Looking for good conscience in public service

By Obo Effanga

Nigeria is a good reference point that good conscience cannot be legislated into existence in the conduct of public affairs. No matter how beautifully crafted a law is, there would always be lacunae. And once there is a lacuna, there would always be some smart (read crooked) operators and interpreters of the law to skew it to meet their ends. It is for this reason that I often say that the most dangerous crook is the one who wears a professional garb; be that person a lawyer, doctor, journalist, banker, engineer, clergy etc. They put their professional knowledge to crooked use to attain crooked results; they manipulate the system, justify the unjustifiable and defend the indefensible. Some apply this crooked means even in the exercise of public duties. And these scoundrels live among us.

 

We see these so often in the public space. For instance, in the course of law-making, many crooked things happen, including legislating to wealth. And so, for instance, a state legislature made up of persons who are largely helped into office or bought over by a state governor or are outright bootlickers to the governor, can in just one week pass any law proposed by that governor. And because the law, not wanting to unduly leash the legislature, never set any time for the passage of a law, the lawmakers can as well pass the law in a few hours. Even the budget law has been passed in less than two weeks in some states.

 

Take the case of the notorious passage of laws providing outrageous ‘retirement’ packages for state governors. Many of the laws were passed speedily with little opportunity given for debate or even citizens’ engagement. Public business therefore gets carried out as privately as possible or without any concern about public opinion or outcry.

 

Another area of abuse in public service is what many law officers of the state do. Let us start with the office of the attorney-general (AG). The constitution gives these officers the sole powers to institute, continue or discontinue any criminal prosecution. It did not give any guide as to when and why the AG could discontinue a case in court and so, in practice, the AG is a law unto him/herself.

 

There is however an expectation, which is often not met, that someone who holds such an important position would necessarily lift him/herself above the pedestrian level of thinking and the shenanigans that the partisan political class brings into governance. But what do we have instead? We see AGs who desecrate the temple of justice by working in cahoots with the executive arm or the politicos to abuse human rights of citizens and breach the clear positions of the constitution.

 

I recall how, under former President Olusegun Obasanjo, the federal government used crooked means to attempt to remove some state governors from office. In Anambra, Oyo and Plateau states, the minority members of the Houses of Assembly claimed to have suspended the leadership and majority of the members and further purported to have impeached the state governors. While the shenanigans lasted, the federal government favoured the renegades with justification coming from the office of the federal attorney general.

 

Increasingly, every state facility is being used as personal property of the chief executive and of the political party they belong.

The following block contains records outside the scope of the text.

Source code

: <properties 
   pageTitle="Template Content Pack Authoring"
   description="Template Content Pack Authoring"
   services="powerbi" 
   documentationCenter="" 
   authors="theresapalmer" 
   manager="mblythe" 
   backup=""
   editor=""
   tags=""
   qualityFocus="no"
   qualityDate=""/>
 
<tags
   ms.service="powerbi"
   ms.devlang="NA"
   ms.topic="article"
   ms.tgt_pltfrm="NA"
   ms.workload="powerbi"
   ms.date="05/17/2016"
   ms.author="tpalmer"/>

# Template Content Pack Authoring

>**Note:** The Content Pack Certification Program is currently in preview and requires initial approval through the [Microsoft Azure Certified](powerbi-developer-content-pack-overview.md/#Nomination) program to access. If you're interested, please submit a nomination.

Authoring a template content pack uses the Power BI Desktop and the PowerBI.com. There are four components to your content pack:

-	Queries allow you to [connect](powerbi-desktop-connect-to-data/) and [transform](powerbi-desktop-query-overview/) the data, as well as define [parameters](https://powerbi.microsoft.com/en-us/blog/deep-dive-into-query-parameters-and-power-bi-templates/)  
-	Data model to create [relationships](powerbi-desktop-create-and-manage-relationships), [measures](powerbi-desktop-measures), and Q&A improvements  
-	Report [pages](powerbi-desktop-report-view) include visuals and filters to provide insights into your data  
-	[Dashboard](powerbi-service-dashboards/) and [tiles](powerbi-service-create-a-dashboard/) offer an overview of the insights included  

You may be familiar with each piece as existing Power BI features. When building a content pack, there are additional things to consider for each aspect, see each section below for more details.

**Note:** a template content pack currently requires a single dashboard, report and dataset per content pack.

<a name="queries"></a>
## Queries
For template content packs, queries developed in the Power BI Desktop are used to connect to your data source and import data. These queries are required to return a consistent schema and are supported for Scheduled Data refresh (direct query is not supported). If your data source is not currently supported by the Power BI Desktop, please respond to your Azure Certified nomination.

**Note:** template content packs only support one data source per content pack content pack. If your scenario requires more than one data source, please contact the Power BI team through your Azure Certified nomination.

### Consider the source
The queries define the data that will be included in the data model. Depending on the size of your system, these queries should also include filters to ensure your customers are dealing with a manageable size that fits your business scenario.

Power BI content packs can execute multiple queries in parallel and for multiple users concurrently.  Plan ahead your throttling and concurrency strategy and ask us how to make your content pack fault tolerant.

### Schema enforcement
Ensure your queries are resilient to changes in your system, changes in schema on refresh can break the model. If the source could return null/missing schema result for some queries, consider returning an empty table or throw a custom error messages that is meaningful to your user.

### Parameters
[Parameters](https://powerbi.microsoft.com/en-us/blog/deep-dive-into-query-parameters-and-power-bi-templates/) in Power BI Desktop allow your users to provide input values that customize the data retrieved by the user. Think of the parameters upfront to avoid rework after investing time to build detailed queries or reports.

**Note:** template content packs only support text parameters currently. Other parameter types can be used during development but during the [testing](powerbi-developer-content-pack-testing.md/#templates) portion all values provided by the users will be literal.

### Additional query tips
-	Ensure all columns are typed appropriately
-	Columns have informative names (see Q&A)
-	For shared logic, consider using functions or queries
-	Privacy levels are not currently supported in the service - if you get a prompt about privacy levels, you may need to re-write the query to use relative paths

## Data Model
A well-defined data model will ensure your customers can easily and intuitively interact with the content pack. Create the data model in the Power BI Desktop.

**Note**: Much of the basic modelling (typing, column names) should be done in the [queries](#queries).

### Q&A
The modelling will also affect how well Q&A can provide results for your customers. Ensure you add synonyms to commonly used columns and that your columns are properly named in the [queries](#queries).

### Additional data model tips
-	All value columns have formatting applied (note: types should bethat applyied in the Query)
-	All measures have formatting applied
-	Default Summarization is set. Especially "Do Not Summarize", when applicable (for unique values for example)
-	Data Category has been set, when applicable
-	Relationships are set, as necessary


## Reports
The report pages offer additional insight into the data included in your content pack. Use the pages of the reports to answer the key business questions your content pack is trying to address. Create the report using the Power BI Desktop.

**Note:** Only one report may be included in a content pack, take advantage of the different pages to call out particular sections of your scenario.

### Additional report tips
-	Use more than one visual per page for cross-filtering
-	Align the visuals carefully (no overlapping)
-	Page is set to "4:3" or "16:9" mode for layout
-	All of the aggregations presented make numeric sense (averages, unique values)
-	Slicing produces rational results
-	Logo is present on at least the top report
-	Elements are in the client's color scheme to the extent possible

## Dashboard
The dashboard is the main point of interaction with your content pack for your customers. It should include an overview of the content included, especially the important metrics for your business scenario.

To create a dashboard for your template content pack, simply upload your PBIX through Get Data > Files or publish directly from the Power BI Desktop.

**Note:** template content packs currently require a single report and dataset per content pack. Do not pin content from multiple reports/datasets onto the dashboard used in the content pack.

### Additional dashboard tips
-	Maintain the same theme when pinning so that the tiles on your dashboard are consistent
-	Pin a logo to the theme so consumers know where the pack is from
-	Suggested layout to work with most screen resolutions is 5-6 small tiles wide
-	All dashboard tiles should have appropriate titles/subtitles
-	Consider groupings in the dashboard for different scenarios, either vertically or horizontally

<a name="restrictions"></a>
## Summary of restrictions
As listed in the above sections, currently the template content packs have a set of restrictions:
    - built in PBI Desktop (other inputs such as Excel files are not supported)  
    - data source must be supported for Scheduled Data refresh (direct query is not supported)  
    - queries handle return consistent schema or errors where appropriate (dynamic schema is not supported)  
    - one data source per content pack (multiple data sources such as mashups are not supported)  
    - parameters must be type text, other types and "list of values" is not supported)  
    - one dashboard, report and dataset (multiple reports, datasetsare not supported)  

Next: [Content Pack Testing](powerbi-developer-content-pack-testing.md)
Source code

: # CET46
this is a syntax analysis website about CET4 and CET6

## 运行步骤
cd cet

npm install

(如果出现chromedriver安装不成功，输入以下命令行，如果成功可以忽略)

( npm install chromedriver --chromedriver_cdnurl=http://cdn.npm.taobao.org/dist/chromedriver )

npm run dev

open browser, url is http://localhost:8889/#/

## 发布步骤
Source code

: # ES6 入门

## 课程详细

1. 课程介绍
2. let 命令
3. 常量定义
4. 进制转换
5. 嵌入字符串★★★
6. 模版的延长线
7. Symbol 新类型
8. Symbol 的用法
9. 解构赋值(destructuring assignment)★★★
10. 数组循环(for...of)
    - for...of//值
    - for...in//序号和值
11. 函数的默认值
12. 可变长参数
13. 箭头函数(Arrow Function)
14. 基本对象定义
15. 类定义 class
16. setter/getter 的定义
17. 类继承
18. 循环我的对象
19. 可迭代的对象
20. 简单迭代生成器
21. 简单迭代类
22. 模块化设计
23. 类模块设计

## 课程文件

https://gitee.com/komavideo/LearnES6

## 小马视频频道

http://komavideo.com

At the federal level, the presidential villa regularly hosts meetings (board of trustees and national working committees) of the ruling Peoples Democratic Party (PDP), while state government houses also host similar meetings of the respective political parties where each governor belongs. Flags and insignias of political parties are hoisted in government houses, offices of government officials and official cars, thus suggesting that the state is a territory which the political parties capture in political warfare and those facilities are the spoils of war. And when the state governors switch parties, as many of them do, the paraphernalia of the new party of allegiance drape the same old public facilities.

 

But why do public officers act, not in the public good, but for private gains? Sometimes, it may be sheer ignorance, but it seems that in many instances, these officials never cared for what the public good is about in the first place. This is where the National Orientation Agency (NOA) is again expected to work to fulfil its mandate. It needs to design programmes that would emphasise appreciation of the huge responsibility upon public officials. Professional bodies need to exercise more of their disciplinary roles on members, including when they pervert their professions while carrying out public service. Monitoring bodies and officials, including auditors, should insist on separating private and public costs when reviewing spending. That way, we would see less and less of private expenditure being forced on the rest of us as a collective.